=== Work item ===
Lines with the word "reference" are the answer; copy each of them from the data below.

=== Records for this exercise ===
====

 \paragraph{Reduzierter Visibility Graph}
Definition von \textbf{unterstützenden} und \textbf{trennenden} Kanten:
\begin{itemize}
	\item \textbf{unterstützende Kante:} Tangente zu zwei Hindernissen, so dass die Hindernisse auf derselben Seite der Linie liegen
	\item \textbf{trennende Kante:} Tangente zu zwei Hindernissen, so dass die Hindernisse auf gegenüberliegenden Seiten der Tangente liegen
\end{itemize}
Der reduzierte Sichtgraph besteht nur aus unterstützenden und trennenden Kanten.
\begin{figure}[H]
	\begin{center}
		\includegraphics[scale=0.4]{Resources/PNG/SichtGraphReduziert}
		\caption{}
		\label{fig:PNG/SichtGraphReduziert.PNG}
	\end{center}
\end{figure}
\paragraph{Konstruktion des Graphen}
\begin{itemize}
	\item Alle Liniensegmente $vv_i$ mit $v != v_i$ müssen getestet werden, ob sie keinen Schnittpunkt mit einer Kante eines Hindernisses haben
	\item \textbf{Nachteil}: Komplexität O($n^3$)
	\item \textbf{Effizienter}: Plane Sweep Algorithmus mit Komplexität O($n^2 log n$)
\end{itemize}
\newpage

====

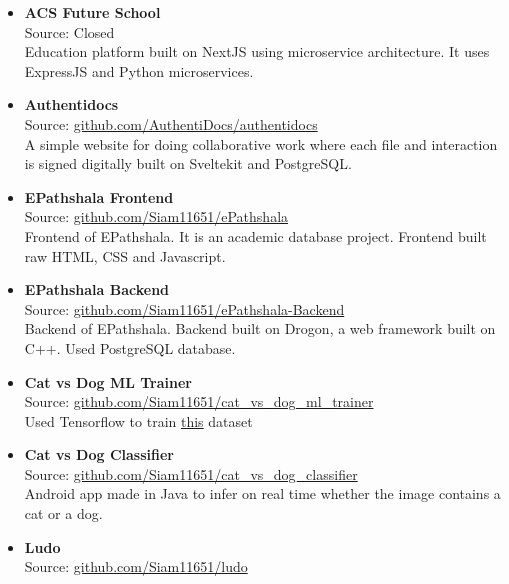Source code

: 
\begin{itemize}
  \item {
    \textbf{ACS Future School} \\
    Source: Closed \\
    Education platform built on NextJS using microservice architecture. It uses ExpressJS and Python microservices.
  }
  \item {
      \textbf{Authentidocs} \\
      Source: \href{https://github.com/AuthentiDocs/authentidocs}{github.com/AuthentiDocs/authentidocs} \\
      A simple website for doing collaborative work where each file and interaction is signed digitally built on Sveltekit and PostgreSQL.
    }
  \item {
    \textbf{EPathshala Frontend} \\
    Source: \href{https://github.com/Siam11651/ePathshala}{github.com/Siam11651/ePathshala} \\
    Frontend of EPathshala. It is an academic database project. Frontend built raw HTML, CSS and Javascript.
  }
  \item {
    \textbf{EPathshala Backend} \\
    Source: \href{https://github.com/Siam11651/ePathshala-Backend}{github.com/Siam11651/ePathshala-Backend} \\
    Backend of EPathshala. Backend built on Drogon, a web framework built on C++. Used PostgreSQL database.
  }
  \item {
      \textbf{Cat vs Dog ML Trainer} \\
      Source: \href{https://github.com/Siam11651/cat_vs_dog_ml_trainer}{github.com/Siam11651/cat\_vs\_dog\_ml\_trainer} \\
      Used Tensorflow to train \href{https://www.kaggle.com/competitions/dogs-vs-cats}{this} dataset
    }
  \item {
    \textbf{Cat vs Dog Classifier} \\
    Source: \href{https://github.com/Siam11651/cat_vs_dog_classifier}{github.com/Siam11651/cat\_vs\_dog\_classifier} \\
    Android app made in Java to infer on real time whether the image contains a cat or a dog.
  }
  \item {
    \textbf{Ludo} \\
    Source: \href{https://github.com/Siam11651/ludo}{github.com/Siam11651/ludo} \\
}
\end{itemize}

====

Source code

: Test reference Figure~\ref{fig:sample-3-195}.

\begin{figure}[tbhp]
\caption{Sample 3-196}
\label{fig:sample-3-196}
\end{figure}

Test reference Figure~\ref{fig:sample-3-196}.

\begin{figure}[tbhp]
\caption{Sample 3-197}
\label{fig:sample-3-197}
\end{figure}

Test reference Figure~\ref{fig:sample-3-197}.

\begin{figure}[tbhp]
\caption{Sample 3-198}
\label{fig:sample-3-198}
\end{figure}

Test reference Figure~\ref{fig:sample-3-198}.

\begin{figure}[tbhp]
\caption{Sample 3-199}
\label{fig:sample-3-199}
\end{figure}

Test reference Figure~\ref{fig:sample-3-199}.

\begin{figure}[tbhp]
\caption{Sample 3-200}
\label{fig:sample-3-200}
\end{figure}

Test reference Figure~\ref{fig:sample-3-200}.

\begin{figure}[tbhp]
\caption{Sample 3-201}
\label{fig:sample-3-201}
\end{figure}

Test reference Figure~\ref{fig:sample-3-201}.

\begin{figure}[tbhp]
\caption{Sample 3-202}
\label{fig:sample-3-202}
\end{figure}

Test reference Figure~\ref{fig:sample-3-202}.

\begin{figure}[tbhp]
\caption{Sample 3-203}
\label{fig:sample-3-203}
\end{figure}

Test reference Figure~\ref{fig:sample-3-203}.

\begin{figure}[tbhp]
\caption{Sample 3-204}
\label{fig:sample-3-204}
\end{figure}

====

=== Finished exercise ===
: Test reference Figure~\ref{fig:sample-3-195}.
Test reference Figure~\ref{fig:sample-3-196}.
Test reference Figure~\ref{fig:sample-3-197}.
Test reference Figure~\ref{fig:sample-3-198}.
Test reference Figure~\ref{fig:sample-3-199}.
Test reference Figure~\ref{fig:sample-3-200}.
Test reference Figure~\ref{fig:sample-3-201}.
Test reference Figure~\ref{fig:sample-3-202}.
Test reference Figure~\ref{fig:sample-3-203}.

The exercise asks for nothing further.